Monday, August 28, 2006

Agreement between California Digital Library and Google

The Chronicle of Higher Education has an article about the agreement between the California Digital Library (CDL) and Google. The article includes a pointer to the actual contract. Thankfully, the Chronicle has read the contract and tell us:
According to the document, the university will provide at least 2.5 million volumes to Google for scanning, starting with 600 books a day and ratcheting up over time to 3,000 volumes a day. Materials pulled for scanning will be back on the shelves of their libraries within 15 days.
The contract outlines who will pay for what between Google and CPL, how each party can use the digitized materials, and how branding will be handled.

Everyone will find something of interest in this document. What I find interesting is that the books can go off-site to a site selected by Google for digitization. (The agreement uses the words "provided by" and "controlled by", but does not say "owned by.") The external facility will be named in the project plan. The agreement also says:
Google will use reasonable commercial efforts to ensure that Selected Content is returned within ten (10) business days of its being scanned or after a determination is made by Google that Selected Content will not be scanned. Notwithstanding the foregoing, Google agrees that no materials in a Project will be off University's shelves for longer than fifteen (15) business days or for a longer period as may be specified in the Project Plan.
I know of a facility that was bulking up during the spring and was hiring more technicians to do actual digitization; all in anticipation of a project that was coming. There is nothing out in public that connects this contract with that facility/vendor, so I'll not publicly tie the two together, since it may be pure coincidence. However, I would have to wonder about the impact on 3,000 books a day on any digitization facility. How many book scanners -- running 24/7 -- would you need? Even if the scanners are doing 1,200 - 3,000 pages per hour, that is a tremendous load. (The automated book scanners by Kirtas and 4DigitalBooks fall within that range.)

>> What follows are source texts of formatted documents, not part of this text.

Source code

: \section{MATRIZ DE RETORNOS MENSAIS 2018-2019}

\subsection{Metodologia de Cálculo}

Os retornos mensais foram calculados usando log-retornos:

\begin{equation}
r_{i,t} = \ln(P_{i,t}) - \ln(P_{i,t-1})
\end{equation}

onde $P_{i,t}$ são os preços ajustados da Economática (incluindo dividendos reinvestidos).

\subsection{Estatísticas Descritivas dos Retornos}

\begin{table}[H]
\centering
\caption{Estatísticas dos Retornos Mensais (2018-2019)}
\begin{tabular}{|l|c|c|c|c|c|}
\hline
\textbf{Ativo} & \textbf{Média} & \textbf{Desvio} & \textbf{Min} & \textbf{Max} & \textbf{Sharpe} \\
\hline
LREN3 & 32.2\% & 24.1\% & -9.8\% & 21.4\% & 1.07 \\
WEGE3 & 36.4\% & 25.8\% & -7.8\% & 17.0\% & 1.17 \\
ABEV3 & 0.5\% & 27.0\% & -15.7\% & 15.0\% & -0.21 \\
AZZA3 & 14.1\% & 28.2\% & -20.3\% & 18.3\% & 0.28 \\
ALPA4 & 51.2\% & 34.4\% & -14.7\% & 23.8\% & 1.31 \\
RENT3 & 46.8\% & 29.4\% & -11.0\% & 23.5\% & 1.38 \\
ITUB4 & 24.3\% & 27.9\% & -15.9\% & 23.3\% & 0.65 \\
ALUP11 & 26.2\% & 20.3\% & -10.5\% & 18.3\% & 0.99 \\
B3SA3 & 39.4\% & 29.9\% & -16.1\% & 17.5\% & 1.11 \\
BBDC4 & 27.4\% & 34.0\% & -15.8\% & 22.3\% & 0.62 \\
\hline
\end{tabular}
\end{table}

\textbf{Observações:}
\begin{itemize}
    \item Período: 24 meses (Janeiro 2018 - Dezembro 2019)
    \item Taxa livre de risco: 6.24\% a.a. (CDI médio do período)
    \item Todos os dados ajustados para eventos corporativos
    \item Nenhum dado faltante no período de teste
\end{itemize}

Of course, the confidentiality portion of the agreement will ensure that we may not know how things proceed and what problems (or successes) they have. Will they really be able to do 3,000 books per day? Maybe someone will give us a clue.

Technorati tags: ,


Anonymous said...

The Kirtas machines are being used for the MS digitization deal. However, they only get about 600 pages per hour from each 2400 machine, when image processing / Q.A / image cleanup is taken into account. That's what the Internet Archive gets from it's manual scanners, $25,000 versus $189,000, it's not hard to see why the Kirtas machines aren't exactly flying off the shelves.

Jill Hurst-Wahl said...

It's Jan. 31, 2008 and I have finally approved the comment above. Why did it take so long? Honestly, I had several comments waiting to be moderated that I really needed to think about. I want comments to be honest as well as true. In this case, the commenter notes that "Kirtas machines aren't exactly flying off the shelves", however, I think we need to think about the word "flying." Kirtas is obviously selling machines and creating newer models. From what I can tell, they are selling more machines that we (the public) are aware of.

It is important to realize that every book digitization machine has its market. A machine that costs $189,000 may be perfect for a particular project or service bureau, while a less expensive book digitizer may be better for someone else.